How to keep deer away when a garden fence isn't practical

Deer are hungry, hungry thugs that can destroy a garden overnight — a common seasonal conversation topic among gardeners on social media. Cases of deer mowing down veggie patches increase as the year progresses and as native forages dry up or have been eaten since spring rains.

The only proven, long-term deer exclusion device is the expensive and aesthetically unsatisfying double fence. University of Vermont discusses deer fencing strategies.

The key is a fence taller than eight feet or the addition of a second barrier fence, which is often just a strung wire, several feet outside the taller fence. Deer can jump far and high but not in the same jump, so the second fence (wire) can make a huge difference. However, fencing is often not an option for a variety of reasons — cost, rental properties, layout, existing fencing.

The following are options for combatting deer in the garden when fencing is not an option. Important: most of these tactics will only work for a short while before the deer catch on. It’s usually necessary to rotate tactics every few weeks.

Deer-resistant plants

Hard as it is to believe, deer don’t actually like all plants — some are reserved for eating when there is nothing else left that tastes better. Using deer-resistant plants makes your garden less attractive to deer feeding.

This tactic may be especially helpful when the less tasty plants are on the outside or perimeter of the yard, protecting the tasty buffet within. If possible, a hedge of unpalatable plants might serve the role of a fence. For a list of deer-resistant plants suitable for the Klamath Basin, see: Deer-resistant plants central Oregon.

Again, deer will eat anything if they are hungry enough. Feeding in gardens is most problematic during drought when there are fewer food choices in wild areas.

'Trap' crops

Not to be confused with baiting deer for hunting purposes, the thought behind this tactic is to provide a preferred food, such as clover, so deer will fill up on this instead of desired garden plants. This method is potentially useful for those with large tracts of land and space to separate deer-friendly plants from those reserved for humans.
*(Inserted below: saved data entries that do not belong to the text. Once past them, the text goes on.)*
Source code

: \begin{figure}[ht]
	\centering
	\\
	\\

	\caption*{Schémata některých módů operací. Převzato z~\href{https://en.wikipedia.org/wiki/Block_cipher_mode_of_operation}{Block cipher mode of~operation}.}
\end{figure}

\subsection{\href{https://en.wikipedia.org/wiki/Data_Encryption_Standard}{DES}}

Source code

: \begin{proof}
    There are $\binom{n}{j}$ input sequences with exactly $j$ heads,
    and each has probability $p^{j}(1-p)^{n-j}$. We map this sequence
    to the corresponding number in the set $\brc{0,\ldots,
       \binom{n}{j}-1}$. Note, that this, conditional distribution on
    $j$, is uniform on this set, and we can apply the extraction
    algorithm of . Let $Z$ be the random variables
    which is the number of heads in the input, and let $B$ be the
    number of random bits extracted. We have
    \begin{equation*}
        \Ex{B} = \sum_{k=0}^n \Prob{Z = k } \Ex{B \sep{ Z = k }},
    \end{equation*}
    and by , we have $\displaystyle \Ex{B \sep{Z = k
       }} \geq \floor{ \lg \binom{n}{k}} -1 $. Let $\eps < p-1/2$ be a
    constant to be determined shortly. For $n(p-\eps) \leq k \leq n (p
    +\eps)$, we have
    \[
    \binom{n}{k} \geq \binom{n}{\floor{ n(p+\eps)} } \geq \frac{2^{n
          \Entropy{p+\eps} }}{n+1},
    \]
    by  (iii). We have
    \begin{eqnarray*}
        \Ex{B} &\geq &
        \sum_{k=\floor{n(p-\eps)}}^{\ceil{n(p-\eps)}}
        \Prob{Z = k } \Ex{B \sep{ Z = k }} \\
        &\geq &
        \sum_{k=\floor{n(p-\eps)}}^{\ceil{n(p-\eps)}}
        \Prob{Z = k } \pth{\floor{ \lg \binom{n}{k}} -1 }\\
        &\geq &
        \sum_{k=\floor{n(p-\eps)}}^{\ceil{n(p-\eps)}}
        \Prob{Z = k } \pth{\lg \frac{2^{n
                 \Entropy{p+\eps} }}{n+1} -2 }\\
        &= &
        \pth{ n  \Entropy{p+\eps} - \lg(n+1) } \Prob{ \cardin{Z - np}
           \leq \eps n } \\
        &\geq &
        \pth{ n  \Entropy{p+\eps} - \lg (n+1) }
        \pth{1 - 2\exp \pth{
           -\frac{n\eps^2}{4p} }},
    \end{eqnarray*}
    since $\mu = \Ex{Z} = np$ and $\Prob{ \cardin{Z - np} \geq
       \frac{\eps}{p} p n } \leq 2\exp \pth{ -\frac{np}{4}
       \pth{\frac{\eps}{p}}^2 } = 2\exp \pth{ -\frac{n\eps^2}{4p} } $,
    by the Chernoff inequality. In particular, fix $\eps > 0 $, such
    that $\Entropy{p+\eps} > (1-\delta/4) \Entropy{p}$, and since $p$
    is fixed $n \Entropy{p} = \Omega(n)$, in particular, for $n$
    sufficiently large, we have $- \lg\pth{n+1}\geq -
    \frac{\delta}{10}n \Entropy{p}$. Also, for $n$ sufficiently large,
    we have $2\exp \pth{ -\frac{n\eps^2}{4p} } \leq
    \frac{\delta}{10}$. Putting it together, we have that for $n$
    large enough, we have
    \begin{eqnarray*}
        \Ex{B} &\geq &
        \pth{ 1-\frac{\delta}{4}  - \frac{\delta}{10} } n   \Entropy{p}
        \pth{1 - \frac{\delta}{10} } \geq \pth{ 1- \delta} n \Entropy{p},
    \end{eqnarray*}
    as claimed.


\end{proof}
Motion-activated sound and water

A variety of devices are available that make sounds or shoot jets of water when motion is detected. These can be pricey and like other tactics, deer tend to become less skittish around them over time. In recent years, longer-lasting solar batteries make these more useful. Best results are achieved when the devices are moved around in the garden to keep the surprise factor intact.

Urine and blood repellents

Deer rely heavily on smell, and blood and coyote urine smell like danger. Some studies have shown very good success with these products — especially in dry climates, where rain won’t dilute the smell right away.

These products need to be applied regularly, per product directions, and have noticeable (to people) odor for a few days after application. Some products are applied right on plants, while others are used to create a “smell perimeter” around the garden. Be sure to read instructions carefully before application.

Movement and sound

All of these have some usefulness in keeping deer away, especially if the items are moved around regularly to keep things confusing for the deer.

  • Dogs.
  • Wind chimes.
  • Air dancers.
  • Wind socks.
  • Whirligigs.

Dogs that stay outside at night can also serve as a deterrent — though especially hungry or breeding deer may charge even a large dog. Some dog owners have been known to use the hair from brushing their favorite canine, putting hairballs in net bags hung from favorite susceptible plants to make the plants smell more dangerous.

Especially in drought years, hunger will bring more and more deer into our managed spaces as the season progresses. When adequate fencing is not an option, a rotation of tactics is often more successful than relying on any one method to deter deer.